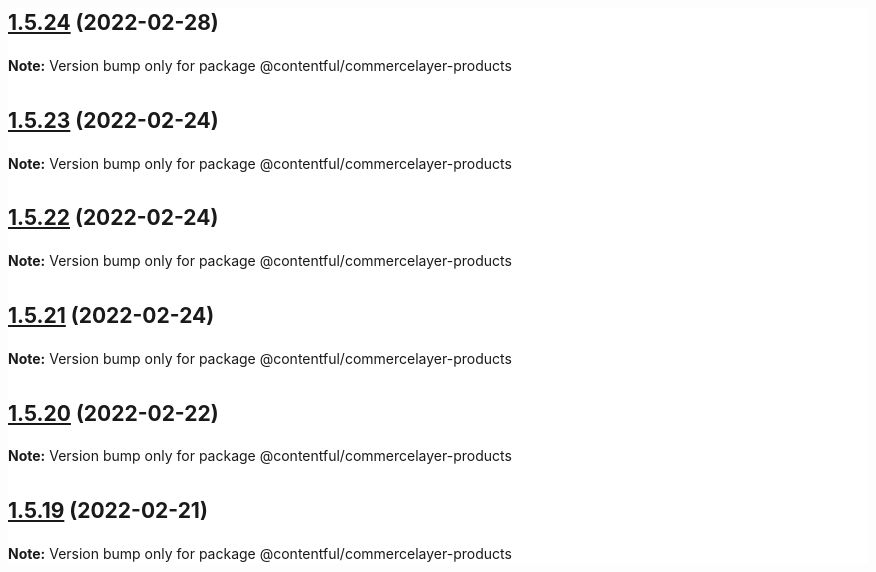 



## [1.5.24](https://github.com/contentful/apps/compare/@contentful/commercelayer-products@1.5.23...@contentful/commercelayer-products@1.5.24) (2022-02-28)

**Note:** Version bump only for package @contentful/commercelayer-products





## [1.5.23](https://github.com/contentful/apps/compare/@contentful/commercelayer-products@1.5.22...@contentful/commercelayer-products@1.5.23) (2022-02-24)

**Note:** Version bump only for package @contentful/commercelayer-products





## [1.5.22](https://github.com/contentful/apps/compare/@contentful/commercelayer-products@1.5.21...@contentful/commercelayer-products@1.5.22) (2022-02-24)

**Note:** Version bump only for package @contentful/commercelayer-products





## [1.5.21](https://github.com/contentful/apps/compare/@contentful/commercelayer-products@1.5.20...@contentful/commercelayer-products@1.5.21) (2022-02-24)

**Note:** Version bump only for package @contentful/commercelayer-products





## [1.5.20](https://github.com/contentful/apps/compare/@contentful/commercelayer-products@1.5.19...@contentful/commercelayer-products@1.5.20) (2022-02-22)

**Note:** Version bump only for package @contentful/commercelayer-products





## [1.5.19](https://github.com/contentful/apps/compare/@contentful/commercelayer-products@1.5.18...@contentful/commercelayer-products@1.5.19) (2022-02-21)

**Note:** Version bump only for package @contentful/commercelayer-products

============================================================

**What is expected**
Each line of the data above must be reproduced as written. Skip the pictures.

**Output for this exercise**
## [1.5.24](https://github.com/contentful/apps/compare/@contentful/commercelayer-products@1.5.23...@contentful/commercelayer-products@1.5.24) (2022-02-28)

**Note:** Version bump only for package @contentful/commercelayer-products





## [1.5.23](https://github.com/contentful/apps/compare/@contentful/commercelayer-products@1.5.22...@contentful/commercelayer-products@1.5.23) (2022-02-24)

**Note:** Version bump only for package @contentful/commercelayer-products





## [1.5.22](https://github.com/contentful/apps/compare/@contentful/commercelayer-products@1.5.21...@contentful/commercelayer-products@1.5.22) (2022-02-24)

**Note:** Version bump only for package @contentful/commercelayer-products





## [1.5.21](https://github.com/contentful/apps/compare/@contentful/commercelayer-products@1.5.20...@contentful/commercelayer-products@1.5.21) (2022-02-24)

**Note:** Version bump only for package @contentful/commercelayer-products





## [1.5.20](https://github.com/contentful/apps/compare/@contentful/commercelayer-products@1.5.19...@contentful/commercelayer-products@1.5.20) (2022-02-22)

**Note:** Version bump only for package @contentful/commercelayer-products





## [1.5.19](https://github.com/contentful/apps/compare/@contentful/commercelayer-products@1.5.18...@contentful/commercelayer-products@1.5.19) (2022-02-21)

**Note:** Version bump only for package @contentful/commercelayer-products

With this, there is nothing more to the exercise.